In a large bowl, mix 2 cups of flour with yeast, salt, and sugar.
Warm the milk and butter in a microwave-safe bowl for 30 seconds until just warm.
Add the warm milk and butter to the flour mixture, along with the egg. Beat at low speed, then gradually increase to high for about 2 minutes until well combined. Add 1 tbsp of food coloring or more, depending on your preference, and mix.
Scrape down the bowl and add 1 more cup of flour, beating until combined.
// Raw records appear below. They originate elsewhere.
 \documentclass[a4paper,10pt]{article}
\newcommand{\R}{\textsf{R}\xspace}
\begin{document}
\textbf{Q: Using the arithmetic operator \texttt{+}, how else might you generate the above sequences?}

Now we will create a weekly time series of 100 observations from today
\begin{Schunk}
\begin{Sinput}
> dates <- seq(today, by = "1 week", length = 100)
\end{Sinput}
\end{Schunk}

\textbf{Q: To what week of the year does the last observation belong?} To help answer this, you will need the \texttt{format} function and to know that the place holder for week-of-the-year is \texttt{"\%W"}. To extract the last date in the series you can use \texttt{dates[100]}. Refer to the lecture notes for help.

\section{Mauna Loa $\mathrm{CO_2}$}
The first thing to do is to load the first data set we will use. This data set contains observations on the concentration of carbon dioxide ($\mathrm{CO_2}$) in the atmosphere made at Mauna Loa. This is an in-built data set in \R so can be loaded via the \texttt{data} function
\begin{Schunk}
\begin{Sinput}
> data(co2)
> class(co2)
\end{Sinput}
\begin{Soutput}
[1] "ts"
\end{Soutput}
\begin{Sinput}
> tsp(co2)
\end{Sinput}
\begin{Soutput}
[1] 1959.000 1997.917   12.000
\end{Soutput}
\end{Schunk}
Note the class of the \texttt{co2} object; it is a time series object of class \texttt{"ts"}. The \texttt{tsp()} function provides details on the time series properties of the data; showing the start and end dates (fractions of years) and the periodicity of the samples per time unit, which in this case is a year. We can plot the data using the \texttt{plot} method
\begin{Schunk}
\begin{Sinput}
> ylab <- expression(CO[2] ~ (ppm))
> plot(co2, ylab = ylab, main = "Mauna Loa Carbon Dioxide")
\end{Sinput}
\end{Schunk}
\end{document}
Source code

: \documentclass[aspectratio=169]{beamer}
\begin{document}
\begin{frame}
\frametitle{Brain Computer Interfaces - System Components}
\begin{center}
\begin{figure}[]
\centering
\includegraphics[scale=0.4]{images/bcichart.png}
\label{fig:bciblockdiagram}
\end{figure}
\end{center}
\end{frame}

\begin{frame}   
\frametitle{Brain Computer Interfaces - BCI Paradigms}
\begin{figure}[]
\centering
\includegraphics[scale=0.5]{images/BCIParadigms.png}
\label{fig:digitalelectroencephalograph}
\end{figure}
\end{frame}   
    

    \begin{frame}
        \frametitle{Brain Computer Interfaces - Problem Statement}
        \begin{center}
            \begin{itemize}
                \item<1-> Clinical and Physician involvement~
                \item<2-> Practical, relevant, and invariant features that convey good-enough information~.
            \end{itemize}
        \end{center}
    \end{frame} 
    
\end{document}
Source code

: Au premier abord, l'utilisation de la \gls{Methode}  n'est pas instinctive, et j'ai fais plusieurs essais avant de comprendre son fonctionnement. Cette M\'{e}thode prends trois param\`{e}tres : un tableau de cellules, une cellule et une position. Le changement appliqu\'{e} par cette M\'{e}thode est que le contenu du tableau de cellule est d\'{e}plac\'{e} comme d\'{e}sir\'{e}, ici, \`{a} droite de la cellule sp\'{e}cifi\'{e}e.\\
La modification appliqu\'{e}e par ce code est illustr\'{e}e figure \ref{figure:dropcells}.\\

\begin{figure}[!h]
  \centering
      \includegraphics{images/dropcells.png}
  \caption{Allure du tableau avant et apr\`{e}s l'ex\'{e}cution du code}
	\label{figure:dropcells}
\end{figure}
Gradually add the remaining flour until the dough forms a ball and pulls away from the sides of the bowl.
Turn the dough onto a floured surface and knead for about 10 minutes until smooth and elastic.
Transfer the dough to an oiled bowl, cover, and let it rise in a warm place for 1 hour or until doubled in size.
While the dough rises, prepare the filling by combining sugar, cinnamon, and salt in a small bowl.
Roll out the risen dough into a rectangle, spread with butter, and sprinkle with the sugar mixture.
Roll the dough tightly into a log and slice into 12 equal pieces. Place in a parchment-lined 9 x 13 inch pan, cover, and let rise for another hour.
Bake the cinnamon rolls at 350°F for 30 minutes or until golden brown.
While the rolls cool, make the cream cheese frosting by combining cream cheese, butter, powdered sugar, milk, salt, food coloring and vanilla extract in a stand mixer. Beat until light and fluffy.
Spread the frosting evenly over the cooled cinnamon rolls and enjoy warm!